Türkiye’nin en büyük korkusu, kendisine komşu olabilecek ikinci bir Kürdistan’ın kurulmasıdır. Sınır boyu 800 km’ye varan ‘yeni’ bir Kürdistan’ın varlığı Türk devletinin ünlü ‘kırmızı çizgilerin’ bütünlüklü olarak tasfiye olması anlamına gelir. Bu bakımdan, Türk devleti, Kürtlerin özgürleşmesini sağlayacak her politik ve toplumsal hamleye karşı bütün askeri ve politik gücünü kullanmaktadır. Bölgesel denklemin karmaşıklığı nedeniyle bu sürece doğrudan müdahale edemiyor ve bunun yaratacağı politik riskleri göze alacak durumda değil, bu nedenle daha çok bölgede konumlandırılmış İslamcı örgütleri kullanmakta ve yönlendirmektedir.

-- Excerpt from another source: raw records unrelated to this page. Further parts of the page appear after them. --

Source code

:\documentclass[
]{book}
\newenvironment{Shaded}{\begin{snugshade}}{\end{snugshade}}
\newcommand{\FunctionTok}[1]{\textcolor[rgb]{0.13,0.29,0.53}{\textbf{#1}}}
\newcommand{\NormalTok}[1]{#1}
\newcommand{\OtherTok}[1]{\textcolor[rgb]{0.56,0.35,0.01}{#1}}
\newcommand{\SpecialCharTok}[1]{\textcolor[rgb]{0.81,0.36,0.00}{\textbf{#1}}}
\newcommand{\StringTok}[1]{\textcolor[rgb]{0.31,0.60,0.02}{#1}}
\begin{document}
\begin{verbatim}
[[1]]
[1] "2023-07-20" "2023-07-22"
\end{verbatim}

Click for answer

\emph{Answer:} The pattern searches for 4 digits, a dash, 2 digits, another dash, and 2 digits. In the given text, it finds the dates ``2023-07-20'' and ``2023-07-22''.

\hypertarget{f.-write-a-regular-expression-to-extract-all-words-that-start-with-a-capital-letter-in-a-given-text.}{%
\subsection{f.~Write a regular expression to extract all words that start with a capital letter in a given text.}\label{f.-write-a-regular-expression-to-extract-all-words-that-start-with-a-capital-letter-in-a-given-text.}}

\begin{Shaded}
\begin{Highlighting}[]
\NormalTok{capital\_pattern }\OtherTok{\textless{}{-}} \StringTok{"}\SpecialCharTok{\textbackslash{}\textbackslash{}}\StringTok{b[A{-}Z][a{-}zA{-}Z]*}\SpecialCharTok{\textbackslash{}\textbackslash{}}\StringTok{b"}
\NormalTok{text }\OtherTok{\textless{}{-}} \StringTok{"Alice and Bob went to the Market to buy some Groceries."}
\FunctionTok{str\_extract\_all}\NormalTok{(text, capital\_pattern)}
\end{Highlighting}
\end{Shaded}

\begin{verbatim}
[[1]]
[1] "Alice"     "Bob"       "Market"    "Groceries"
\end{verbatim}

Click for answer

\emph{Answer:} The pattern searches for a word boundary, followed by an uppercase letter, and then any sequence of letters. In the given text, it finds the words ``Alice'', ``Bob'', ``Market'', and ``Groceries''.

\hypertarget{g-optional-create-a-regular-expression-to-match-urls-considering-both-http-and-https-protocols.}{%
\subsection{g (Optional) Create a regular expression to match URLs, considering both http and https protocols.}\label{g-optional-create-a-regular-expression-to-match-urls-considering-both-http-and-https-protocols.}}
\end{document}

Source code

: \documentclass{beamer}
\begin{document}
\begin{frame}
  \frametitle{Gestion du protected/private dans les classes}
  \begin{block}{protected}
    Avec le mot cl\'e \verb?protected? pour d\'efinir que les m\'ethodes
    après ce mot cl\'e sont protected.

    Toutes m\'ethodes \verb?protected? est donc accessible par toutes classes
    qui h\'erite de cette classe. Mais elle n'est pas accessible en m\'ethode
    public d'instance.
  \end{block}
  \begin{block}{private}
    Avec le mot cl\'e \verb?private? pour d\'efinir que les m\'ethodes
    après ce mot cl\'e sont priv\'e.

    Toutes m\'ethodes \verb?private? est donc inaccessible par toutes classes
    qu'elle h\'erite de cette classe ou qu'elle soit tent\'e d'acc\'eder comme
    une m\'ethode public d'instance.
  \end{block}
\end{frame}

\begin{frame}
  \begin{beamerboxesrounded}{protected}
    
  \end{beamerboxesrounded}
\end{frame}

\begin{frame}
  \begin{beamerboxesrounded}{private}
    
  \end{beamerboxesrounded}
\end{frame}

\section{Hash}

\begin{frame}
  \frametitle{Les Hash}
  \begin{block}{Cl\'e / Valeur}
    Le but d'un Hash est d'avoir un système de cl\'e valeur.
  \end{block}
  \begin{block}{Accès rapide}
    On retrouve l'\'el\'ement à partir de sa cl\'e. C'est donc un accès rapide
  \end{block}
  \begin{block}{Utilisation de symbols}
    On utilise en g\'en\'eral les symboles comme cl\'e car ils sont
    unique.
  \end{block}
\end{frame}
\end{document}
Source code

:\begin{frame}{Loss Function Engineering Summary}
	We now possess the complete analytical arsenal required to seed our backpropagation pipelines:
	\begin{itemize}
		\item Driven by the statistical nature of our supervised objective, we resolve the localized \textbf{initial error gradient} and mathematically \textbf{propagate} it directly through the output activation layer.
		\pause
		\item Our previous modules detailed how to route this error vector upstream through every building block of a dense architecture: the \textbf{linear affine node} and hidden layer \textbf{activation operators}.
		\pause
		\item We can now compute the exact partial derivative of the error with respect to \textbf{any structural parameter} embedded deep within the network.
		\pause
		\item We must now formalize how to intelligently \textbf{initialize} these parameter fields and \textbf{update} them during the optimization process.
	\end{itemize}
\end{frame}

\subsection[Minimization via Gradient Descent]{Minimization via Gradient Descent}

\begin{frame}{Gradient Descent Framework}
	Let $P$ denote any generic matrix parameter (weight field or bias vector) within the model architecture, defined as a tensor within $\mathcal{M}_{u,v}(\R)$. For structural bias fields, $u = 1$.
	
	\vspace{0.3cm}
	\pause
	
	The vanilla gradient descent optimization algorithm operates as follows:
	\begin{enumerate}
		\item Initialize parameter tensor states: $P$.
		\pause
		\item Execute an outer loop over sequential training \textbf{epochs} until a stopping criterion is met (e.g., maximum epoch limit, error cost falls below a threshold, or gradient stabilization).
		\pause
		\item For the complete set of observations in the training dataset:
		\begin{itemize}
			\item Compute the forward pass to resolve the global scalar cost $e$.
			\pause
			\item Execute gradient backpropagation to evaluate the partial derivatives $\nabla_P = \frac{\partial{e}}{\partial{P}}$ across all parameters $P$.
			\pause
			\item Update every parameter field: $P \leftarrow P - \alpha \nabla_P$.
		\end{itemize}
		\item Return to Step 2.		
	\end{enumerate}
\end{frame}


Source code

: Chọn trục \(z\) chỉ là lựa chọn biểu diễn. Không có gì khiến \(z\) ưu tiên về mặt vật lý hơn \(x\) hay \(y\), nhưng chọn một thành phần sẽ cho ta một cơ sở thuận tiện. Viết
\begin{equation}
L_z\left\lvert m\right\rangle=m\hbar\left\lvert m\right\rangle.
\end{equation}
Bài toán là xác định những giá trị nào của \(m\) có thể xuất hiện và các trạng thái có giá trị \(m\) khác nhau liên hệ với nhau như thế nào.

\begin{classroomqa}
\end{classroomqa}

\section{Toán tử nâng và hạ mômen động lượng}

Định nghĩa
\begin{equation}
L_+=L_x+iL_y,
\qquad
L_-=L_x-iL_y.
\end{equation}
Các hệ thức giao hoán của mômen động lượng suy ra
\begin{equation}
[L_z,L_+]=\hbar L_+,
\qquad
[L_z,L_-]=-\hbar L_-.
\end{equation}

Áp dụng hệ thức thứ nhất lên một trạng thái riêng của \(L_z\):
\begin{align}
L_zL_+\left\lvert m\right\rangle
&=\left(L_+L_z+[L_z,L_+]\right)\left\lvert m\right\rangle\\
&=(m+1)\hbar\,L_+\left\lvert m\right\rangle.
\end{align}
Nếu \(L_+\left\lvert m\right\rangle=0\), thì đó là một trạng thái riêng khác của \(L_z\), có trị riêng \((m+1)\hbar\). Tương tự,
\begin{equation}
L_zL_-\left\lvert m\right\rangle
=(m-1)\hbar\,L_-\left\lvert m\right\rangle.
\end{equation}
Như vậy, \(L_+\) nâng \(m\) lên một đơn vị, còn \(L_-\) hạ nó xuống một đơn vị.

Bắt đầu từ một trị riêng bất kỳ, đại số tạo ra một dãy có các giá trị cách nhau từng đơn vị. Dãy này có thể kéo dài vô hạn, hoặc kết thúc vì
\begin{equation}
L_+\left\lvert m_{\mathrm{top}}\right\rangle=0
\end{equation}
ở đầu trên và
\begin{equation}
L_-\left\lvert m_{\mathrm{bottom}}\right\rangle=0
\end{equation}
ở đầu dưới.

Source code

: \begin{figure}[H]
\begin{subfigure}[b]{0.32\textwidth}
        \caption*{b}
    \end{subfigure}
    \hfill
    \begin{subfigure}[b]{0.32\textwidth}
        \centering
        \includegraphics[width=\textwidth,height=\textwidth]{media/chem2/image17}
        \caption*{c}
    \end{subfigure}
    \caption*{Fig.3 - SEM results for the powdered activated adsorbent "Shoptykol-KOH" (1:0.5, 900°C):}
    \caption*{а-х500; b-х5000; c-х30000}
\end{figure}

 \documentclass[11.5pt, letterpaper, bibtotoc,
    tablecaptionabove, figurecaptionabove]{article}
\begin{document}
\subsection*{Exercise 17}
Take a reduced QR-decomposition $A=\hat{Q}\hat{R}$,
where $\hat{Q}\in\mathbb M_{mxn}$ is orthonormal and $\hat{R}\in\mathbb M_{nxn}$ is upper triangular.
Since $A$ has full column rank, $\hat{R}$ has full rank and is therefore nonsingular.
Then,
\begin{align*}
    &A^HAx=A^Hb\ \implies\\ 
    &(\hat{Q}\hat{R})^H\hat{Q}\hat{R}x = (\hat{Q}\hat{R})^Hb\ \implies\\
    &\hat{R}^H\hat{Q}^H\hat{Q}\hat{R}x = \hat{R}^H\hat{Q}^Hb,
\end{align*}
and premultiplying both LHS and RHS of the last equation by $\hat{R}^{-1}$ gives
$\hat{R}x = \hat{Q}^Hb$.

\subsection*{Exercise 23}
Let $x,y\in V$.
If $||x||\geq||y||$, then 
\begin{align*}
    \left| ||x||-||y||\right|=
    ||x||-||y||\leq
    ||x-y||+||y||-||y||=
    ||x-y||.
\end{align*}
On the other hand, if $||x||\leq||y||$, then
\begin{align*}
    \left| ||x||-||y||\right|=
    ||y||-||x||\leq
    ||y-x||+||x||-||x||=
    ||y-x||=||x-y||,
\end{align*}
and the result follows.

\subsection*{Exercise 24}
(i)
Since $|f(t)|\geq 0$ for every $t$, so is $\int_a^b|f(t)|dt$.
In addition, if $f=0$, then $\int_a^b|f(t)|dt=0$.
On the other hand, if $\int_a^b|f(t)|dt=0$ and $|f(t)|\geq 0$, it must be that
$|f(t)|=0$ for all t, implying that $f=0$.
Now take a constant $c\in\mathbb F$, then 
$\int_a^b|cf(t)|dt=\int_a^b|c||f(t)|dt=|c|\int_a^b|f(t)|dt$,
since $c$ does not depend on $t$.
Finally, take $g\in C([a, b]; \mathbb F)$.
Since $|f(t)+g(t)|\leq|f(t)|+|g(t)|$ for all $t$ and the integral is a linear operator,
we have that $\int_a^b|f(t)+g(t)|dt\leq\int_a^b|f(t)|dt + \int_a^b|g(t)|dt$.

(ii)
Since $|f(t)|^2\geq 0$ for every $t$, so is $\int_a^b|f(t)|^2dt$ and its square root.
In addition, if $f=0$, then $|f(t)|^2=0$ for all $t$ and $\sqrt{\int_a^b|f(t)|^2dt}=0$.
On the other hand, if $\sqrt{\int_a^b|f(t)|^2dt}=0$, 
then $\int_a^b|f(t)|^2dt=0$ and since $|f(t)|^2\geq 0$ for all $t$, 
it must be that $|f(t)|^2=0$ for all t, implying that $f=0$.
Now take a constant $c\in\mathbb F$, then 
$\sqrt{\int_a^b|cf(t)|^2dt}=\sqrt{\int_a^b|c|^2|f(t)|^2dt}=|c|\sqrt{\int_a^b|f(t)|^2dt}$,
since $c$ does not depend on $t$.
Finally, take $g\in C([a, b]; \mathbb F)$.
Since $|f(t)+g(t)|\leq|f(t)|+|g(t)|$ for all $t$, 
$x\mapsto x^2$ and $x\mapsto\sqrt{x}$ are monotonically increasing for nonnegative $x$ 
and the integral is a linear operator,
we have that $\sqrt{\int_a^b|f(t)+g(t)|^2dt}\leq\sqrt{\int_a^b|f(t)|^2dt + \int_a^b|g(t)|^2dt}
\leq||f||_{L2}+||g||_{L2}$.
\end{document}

Bugün ‘barış’ süreci olarak tanımlanan evrenin politik hiçbir etkisinin ve rolünün olmadığını görmek gerek. Tersine ‘barış dönemi’ olarak yaratılan sürecin politik ve askeri sonuçlarını Rojava’da görüyoruz. Bu realiteyi analiz etmeden, AKP’nin izlediği politikaları anlamak son derece zordur.

AKP yeni manevralara yöneliyor. PYD Eş Başkanı Salih Müslim’i davet ederek yaptığı görüşmeler, devletin Rojava Kürtlerine yönelik politikasının değiştiği anlamına gelmiyor. Hiç şüphesiz ki, Müslim’in davet edilip görüşülmesi, bir bakıma muhataplarını birinci elden tehdit etmek ve politik olarak yönlendirme amacı taşısa da, aynı zamanda Rojava Kürtlerini ve onun politik liderliğini fiilen kabul etmesidir. Arka planda neler konuşuldu bilemiyoruz ama politik yansımayı dikkate aldığımızda Türk devletinin esasen tıkanma noktasında olduğu, Kürtlere yönelik katliamlar sonuç vermezse, bu kez tersten bir diyalog yoluyla kontrol altına alma taktiğini uygulamak istediği anlaşılıyor. Bu tür basit politik yöntemlerin tutmayacağı artık biliniyor. Bu bakımdan politik ve askeri saldırıların arkasındaki gücün Türkiye olduğunu göstermek, dikkatleri bu noktaya çekmek önemlidir.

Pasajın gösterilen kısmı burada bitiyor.